76. 24 November 1995 [ES] (Nashe and Greene; Bacon and Amleth/Hamlet; Shakespeare mask)

previously unpublished; © the estate of eric sams and beatrice cazac (Mrs. Mathew’s letters)

Dear Hayat,

Glad you liked the sonnets book. I think Kerrigan has many an insight, even though from an angle which I find more obtuse than acute.

   As to the heart, take care. And take heart too; everyone I know among my contemporaries has what's known as a dicky ticker. They all seem to thrive and flourish on it, trolling such carefree ditties as 'who could have foretold/ that the heart grows old?' For the poet himself, of course, this was a cry of inconsolable anguish; but the rest of us keep pretty cheerful. We have two anginas up the road, and a triple by-pass just out of town, who seem in the best of spirits. The thing is, anything amiss can be treated; and often passes by of its own accord, or indeed sursum corda, as it seems to have done, I was happy to hear, in your own case.

   Latterly I've been recommending your book to the president of the Baconian society, with whom I have some desultory shadow-boxing from time to time. But latterly we've actually found ourselves in the same ring, ducking, bobbing and weaving with a will (though without a Will, in one respect at least). Almost by chance, we find that we actually agree on something, namely that Nashe in 1589 and Greene in 1592 were talking about one and the same playwright, whether Shakespeare, as I suggest, or 'Shake­speare', i.e. Bacon's pen-name, adopted because as the illegitimate son of Queen Elizabeth he needed a cover-story (to put it mildly). My correspondent thinks it rather obvious that it was Bacon who changed the Danish hero's name from Amleth to Hamlet, knowing that this was already the name of Shakespeare's son, which helped with the deception. Nashe and Greene were both in the know, never doubt it. They had however been sworn to secrecy, like Hamlet himself, and being true English gentlemen respected that confidence for the rest of their lives. No doubt that's why Greene said 'Shake-scene', instead of 'Bake-scene', which he might otherwise have been tempted to write. But isn't there, I've ventured to ask, something rather odd about this theory – for example that even before Bacon actually used the sobriquet 'Shakespeare' his cover had already been blown, which would have rendered all such proceedings rather pointless. I'm awaiting a reply, which will no doubt boomerang back at high speed with fatal effect, like the replies to some of my chess club.

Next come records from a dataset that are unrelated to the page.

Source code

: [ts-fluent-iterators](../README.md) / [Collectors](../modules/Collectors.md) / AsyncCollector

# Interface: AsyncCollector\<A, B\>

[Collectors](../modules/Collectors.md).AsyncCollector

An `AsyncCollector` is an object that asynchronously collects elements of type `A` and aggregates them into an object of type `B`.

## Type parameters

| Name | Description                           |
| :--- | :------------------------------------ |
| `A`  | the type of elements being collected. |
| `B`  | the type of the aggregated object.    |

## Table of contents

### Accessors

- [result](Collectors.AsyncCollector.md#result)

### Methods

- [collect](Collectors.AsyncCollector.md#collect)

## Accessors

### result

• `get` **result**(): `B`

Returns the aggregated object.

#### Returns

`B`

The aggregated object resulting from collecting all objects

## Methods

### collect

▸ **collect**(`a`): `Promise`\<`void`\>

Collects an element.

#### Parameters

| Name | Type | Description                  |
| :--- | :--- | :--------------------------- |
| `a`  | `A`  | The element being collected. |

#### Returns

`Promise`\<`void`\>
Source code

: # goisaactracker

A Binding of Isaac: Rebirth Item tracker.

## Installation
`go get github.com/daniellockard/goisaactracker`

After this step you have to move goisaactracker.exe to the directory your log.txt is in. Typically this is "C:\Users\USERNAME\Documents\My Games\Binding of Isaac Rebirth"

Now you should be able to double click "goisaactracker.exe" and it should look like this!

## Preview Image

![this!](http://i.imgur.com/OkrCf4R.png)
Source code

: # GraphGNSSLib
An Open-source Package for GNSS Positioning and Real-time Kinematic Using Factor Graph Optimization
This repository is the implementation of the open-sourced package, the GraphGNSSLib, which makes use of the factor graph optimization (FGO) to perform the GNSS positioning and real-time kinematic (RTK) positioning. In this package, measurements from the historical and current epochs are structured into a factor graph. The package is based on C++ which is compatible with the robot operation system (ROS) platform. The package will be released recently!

   A propos, Richard has just rung from Tokyo to say that he has come a good third in the chess championship of Japan, which sounds a bit like success in the shogi championship of Great Britain. But I'm told that it's really quite distinguished.

   I don't know about the Shakespeare mask, which certainly sounds a very German item. No German composer's skull is safe from exhumation and calibration with calipers in the interests of so-called science. But I don't see why it shouldn't undergo some carbon dating, like the Turin shroud, or those Dead Sea scroll fragments which seem well placed to bore readers into a state of mummification as terminal as their own. I'm sorry to say that I can't help laughing every time I read that the theological authorities offered the Bedouin a price per torn scrap; I bet that affable race obliged with paper-shredding on the grandest scale before Watergate.

   Don't wait for Wait on the sonnets, which appeared in 1972; worthwhile reading though. Wounded Name sounds good, though I must say that Baconians need no encouragement to connect their hero with the Danish one. Brahms beckons me back; greetings from his song-world.